Sim, sim, é tanto possível perder quanto é possível ganhar. O espectro de possibilidades me assusta, e o conceito de liberdade me fascina. Me embebedarei pela manhã e cantarei pela cidade à tarde, me declarando para os prostitutos dos livros e me enamorando das poesias boêmias. Um brinde à sociedade fracassada, perdida e doentia, solitária em suas próprias conexões e redes. Quando a noite chegar, deitarei na relva e olharei as estrelas, e me perguntarei se elas riem para os outros como riem para mim, me perguntarei se o carneiro comeu a flor. E escreverei os bilhetes suicidas dos que ainda não nasceram. Os imprimirei nas estrelas, para os filósofos e astrólogos que hão de vir os estudarem e ignorarem.

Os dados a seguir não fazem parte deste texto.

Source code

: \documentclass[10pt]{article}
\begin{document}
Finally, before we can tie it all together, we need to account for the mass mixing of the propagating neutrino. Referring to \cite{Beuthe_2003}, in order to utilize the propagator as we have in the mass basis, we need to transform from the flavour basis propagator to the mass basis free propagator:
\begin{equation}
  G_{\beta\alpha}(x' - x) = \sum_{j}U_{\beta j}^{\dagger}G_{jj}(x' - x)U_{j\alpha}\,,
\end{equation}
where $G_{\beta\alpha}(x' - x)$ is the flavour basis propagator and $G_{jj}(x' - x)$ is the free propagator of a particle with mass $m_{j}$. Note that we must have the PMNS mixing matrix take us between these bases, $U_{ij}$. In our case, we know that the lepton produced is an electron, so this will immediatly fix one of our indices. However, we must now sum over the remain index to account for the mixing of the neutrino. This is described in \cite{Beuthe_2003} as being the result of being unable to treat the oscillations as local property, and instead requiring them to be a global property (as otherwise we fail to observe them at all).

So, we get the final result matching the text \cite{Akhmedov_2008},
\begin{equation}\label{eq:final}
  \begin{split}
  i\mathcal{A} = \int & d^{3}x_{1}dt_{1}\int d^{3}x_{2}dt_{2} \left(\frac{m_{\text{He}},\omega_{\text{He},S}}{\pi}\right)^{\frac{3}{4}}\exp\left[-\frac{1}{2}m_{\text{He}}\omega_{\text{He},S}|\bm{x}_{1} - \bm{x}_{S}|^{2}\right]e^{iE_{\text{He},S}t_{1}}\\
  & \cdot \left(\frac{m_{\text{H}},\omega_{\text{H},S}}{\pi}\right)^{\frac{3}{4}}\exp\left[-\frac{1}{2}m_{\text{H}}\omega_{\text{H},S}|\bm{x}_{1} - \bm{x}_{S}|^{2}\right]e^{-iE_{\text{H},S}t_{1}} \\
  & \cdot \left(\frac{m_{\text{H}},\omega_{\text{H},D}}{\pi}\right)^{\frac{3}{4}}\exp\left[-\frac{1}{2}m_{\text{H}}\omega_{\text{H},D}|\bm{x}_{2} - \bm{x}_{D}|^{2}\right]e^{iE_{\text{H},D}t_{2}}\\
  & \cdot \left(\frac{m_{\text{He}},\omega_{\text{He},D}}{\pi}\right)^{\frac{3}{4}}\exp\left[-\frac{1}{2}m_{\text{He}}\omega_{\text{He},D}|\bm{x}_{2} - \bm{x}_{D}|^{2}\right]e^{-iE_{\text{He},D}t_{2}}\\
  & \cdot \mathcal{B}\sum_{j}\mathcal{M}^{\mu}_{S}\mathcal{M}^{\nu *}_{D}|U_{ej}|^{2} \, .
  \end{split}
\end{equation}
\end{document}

Beijarei a mãe terra, tão erma e especial, e lembrarei que a ela se chama mãe pois nos acolhe a todos sem exceção, até que acolhe em termos fúnebres porém luxuosos e limpos; basta porém que se passe o tempo, e nos serve aos vermes para liberar espaço dentro de si, dentro de sua alma orgânica e calorenta, e posso sentir o nitrogênio e o carbono se despedindo do cálcio de meus ossos.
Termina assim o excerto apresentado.